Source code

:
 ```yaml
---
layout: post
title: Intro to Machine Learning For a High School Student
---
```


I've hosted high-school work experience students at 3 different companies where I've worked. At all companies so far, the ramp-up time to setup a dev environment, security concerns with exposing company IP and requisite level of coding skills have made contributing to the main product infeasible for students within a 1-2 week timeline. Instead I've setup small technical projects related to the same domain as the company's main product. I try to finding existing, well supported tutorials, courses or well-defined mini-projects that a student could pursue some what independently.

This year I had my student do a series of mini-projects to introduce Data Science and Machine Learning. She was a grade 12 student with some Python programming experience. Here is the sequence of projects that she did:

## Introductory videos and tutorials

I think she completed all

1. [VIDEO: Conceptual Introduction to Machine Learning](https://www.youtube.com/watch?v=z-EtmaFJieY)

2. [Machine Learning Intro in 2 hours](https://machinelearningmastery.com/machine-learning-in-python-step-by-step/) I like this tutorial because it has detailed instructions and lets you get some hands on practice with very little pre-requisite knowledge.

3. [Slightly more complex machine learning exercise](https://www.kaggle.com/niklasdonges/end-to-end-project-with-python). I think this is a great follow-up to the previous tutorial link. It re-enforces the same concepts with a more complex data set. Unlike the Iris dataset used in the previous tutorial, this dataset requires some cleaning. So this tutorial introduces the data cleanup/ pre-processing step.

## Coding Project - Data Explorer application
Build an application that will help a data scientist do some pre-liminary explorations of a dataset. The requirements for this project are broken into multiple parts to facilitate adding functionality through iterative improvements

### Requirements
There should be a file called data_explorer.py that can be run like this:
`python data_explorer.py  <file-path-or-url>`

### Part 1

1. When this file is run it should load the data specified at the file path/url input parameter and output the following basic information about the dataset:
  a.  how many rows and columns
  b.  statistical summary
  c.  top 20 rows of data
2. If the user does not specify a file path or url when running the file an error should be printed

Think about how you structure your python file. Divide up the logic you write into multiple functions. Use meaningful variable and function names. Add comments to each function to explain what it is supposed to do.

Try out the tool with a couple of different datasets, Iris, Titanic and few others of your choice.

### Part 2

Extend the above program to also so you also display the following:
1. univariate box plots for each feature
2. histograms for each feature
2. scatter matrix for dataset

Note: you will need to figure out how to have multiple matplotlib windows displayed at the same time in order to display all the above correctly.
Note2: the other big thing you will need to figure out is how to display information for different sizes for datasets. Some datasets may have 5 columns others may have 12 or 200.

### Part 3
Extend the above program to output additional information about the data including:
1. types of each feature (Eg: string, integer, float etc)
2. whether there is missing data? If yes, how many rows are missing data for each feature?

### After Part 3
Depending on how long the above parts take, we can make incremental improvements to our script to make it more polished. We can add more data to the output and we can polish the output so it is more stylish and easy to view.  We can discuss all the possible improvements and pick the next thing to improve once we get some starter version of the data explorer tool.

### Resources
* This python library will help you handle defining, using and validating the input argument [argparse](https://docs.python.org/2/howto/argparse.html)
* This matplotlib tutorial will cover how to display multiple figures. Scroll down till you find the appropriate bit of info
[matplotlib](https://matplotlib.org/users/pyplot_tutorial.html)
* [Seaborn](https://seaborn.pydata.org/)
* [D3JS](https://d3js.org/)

=-=-=

▶ [Your instructions]:
The lines above starting at the one that contains "Build an application" and ending at the one that contains "2. If the user" must be transcribed exactly, and no other lines may appear.

▶ [Response area]:
Build an application that will help a data scientist do some pre-liminary explorations of a dataset. The requirements for this project are broken into multiple parts to facilitate adding functionality through iterative improvements

### Requirements
There should be a file called data_explorer.py that can be run like this:
`python data_explorer.py  <file-path-or-url>`

### Part 1

1. When this file is run it should load the data specified at the file path/url input parameter and output the following basic information about the dataset:
  a.  how many rows and columns
  b.  statistical summary
  c.  top 20 rows of data
2. If the user does not specify a file path or url when running the file an error should be printed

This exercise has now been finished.